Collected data
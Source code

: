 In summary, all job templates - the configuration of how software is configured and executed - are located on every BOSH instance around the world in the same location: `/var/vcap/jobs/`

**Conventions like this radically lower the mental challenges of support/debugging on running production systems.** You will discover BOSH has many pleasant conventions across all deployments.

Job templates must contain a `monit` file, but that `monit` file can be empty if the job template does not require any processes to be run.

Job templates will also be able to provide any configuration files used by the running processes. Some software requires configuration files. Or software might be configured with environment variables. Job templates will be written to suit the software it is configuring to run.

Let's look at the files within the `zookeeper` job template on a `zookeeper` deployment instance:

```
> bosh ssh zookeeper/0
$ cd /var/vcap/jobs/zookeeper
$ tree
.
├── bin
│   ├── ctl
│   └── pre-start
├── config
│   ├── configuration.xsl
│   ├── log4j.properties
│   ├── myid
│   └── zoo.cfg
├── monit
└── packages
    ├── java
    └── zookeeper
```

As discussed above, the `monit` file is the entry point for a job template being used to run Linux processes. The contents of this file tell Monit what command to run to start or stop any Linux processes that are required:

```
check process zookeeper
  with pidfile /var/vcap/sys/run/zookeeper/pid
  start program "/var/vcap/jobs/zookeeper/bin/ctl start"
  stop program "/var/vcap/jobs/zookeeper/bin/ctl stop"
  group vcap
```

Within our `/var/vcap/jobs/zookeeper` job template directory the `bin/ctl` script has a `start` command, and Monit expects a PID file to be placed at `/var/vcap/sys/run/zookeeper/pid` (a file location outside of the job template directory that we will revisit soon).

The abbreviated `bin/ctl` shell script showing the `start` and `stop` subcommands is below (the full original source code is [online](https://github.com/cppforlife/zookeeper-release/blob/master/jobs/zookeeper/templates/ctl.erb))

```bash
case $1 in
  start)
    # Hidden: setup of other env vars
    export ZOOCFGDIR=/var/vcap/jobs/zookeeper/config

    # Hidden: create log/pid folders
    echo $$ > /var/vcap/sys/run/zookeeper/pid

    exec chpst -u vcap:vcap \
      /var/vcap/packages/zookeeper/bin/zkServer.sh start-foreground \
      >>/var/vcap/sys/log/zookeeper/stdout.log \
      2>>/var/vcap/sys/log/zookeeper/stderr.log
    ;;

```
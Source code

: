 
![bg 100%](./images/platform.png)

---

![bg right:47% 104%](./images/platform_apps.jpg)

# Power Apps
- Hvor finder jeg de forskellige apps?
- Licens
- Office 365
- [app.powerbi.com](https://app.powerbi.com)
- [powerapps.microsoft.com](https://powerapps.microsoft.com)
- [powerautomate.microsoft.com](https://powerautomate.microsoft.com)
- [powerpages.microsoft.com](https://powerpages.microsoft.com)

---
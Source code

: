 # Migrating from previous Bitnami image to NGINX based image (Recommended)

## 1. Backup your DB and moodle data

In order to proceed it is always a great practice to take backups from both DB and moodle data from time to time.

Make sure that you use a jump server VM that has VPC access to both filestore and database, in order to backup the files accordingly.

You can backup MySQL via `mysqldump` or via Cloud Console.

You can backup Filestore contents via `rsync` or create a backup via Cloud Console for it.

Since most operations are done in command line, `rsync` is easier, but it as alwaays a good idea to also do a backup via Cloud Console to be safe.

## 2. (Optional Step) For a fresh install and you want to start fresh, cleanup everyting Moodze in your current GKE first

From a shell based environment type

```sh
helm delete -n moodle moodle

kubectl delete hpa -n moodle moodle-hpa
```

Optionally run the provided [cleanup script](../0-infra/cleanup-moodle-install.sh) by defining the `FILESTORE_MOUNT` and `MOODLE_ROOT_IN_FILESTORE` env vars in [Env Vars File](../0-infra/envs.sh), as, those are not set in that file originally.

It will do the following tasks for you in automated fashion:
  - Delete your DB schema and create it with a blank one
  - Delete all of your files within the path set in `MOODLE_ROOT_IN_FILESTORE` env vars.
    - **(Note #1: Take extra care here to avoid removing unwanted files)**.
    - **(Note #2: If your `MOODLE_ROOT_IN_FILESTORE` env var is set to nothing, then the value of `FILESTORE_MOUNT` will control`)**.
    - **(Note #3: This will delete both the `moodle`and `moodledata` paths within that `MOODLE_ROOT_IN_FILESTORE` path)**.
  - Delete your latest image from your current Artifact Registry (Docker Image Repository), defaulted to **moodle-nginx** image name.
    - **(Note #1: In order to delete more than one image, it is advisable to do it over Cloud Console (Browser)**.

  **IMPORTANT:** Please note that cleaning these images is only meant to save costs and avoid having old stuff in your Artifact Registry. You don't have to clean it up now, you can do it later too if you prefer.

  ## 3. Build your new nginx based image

## [Your goal]
The full set of records must be transcribed character for character.

## [Written reply]
Source code

: In summary, all job templates - the configuration of how software is configured and executed - are located on every BOSH instance around the world in the same location: `/var/vcap/jobs/`

**Conventions like this radically lower the mental challenges of support/debugging on running production systems.** You will discover BOSH has many pleasant conventions across all deployments.

Job templates must contain a `monit` file, but that `monit` file can be empty if the job template does not require any processes to be run.

Job templates will also be able to provide any configuration files used by the running processes. Some software requires configuration files. Or software might be configured with environment variables. Job templates will be written to suit the software it is configuring to run.

Let's look at the files within the `zookeeper` job template on a `zookeeper` deployment instance:

```
> bosh ssh zookeeper/0
$ cd /var/vcap/jobs/zookeeper
$ tree
.
├── bin
│   ├── ctl
│   └── pre-start
├── config
│   ├── configuration.xsl
│   ├── log4j.properties
│   ├── myid
│   └── zoo.cfg
├── monit
└── packages
    ├── java
    └── zookeeper
```

As discussed above, the `monit` file is the entry point for a job template being used to run Linux processes. The contents of this file tell Monit what command to run to start or stop any Linux processes that are required:

```
check process zookeeper
  with pidfile /var/vcap/sys/run/zookeeper/pid
  start program "/var/vcap/jobs/zookeeper/bin/ctl start"
  stop program "/var/vcap/jobs/zookeeper/bin/ctl stop"
  group vcap
```

Within our `/var/vcap/jobs/zookeeper` job template directory the `bin/ctl` script has a `start` command, and Monit expects a PID file to be placed at `/var/vcap/sys/run/zookeeper/pid` (a file location outside of the job template directory that we will revisit soon).

The abbreviated `bin/ctl` shell script showing the `start` and `stop` subcommands is below (the full original source code is [online](https://github.com/cppforlife/zookeeper-release/blob/master/jobs/zookeeper/templates/ctl.erb))

```bash
case $1 in
  start)
    # Hidden: setup of other env vars
    export ZOOCFGDIR=/var/vcap/jobs/zookeeper/config

    # Hidden: create log/pid folders
    echo $$ > /var/vcap/sys/run/zookeeper/pid

    exec chpst -u vcap:vcap \
      /var/vcap/packages/zookeeper/bin/zkServer.sh start-foreground \
      >>/var/vcap/sys/log/zookeeper/stdout.log \
      2>>/var/vcap/sys/log/zookeeper/stderr.log
    ;;

```
Source code

: 
![bg 100%](./images/platform.png)

---

![bg right:47% 104%](./images/platform_apps.jpg)

# Power Apps
- Hvor finder jeg de forskellige apps?
- Licens
- Office 365
- [app.powerbi.com](https://app.powerbi.com)
- [powerapps.microsoft.com](https://powerapps.microsoft.com)
- [powerautomate.microsoft.com](https://powerautomate.microsoft.com)
- [powerpages.microsoft.com](https://powerpages.microsoft.com)

---
Source code

: # Migrating from previous Bitnami image to NGINX based image (Recommended)

## 1. Backup your DB and moodle data

In order to proceed it is always a great practice to take backups from both DB and moodle data from time to time.

Make sure that you use a jump server VM that has VPC access to both filestore and database, in order to backup the files accordingly.

You can backup MySQL via `mysqldump` or via Cloud Console.

You can backup Filestore contents via `rsync` or create a backup via Cloud Console for it.

Since most operations are done in command line, `rsync` is easier, but it as alwaays a good idea to also do a backup via Cloud Console to be safe.

## 2. (Optional Step) For a fresh install and you want to start fresh, cleanup everyting Moodze in your current GKE first

From a shell based environment type

```sh
helm delete -n moodle moodle

kubectl delete hpa -n moodle moodle-hpa
```

Optionally run the provided [cleanup script](../0-infra/cleanup-moodle-install.sh) by defining the `FILESTORE_MOUNT` and `MOODLE_ROOT_IN_FILESTORE` env vars in [Env Vars File](../0-infra/envs.sh), as, those are not set in that file originally.

It will do the following tasks for you in automated fashion:
  - Delete your DB schema and create it with a blank one
  - Delete all of your files within the path set in `MOODLE_ROOT_IN_FILESTORE` env vars.
    - **(Note #1: Take extra care here to avoid removing unwanted files)**.
    - **(Note #2: If your `MOODLE_ROOT_IN_FILESTORE` env var is set to nothing, then the value of `FILESTORE_MOUNT` will control`)**.
    - **(Note #3: This will delete both the `moodle`and `moodledata` paths within that `MOODLE_ROOT_IN_FILESTORE` path)**.
  - Delete your latest image from your current Artifact Registry (Docker Image Repository), defaulted to **moodle-nginx** image name.
    - **(Note #1: In order to delete more than one image, it is advisable to do it over Cloud Console (Browser)**.

  **IMPORTANT:** Please note that cleaning these images is only meant to save costs and avoid having old stuff in your Artifact Registry. You don't have to clean it up now, you can do it later too if you prefer.

  ## 3. Build your new nginx based image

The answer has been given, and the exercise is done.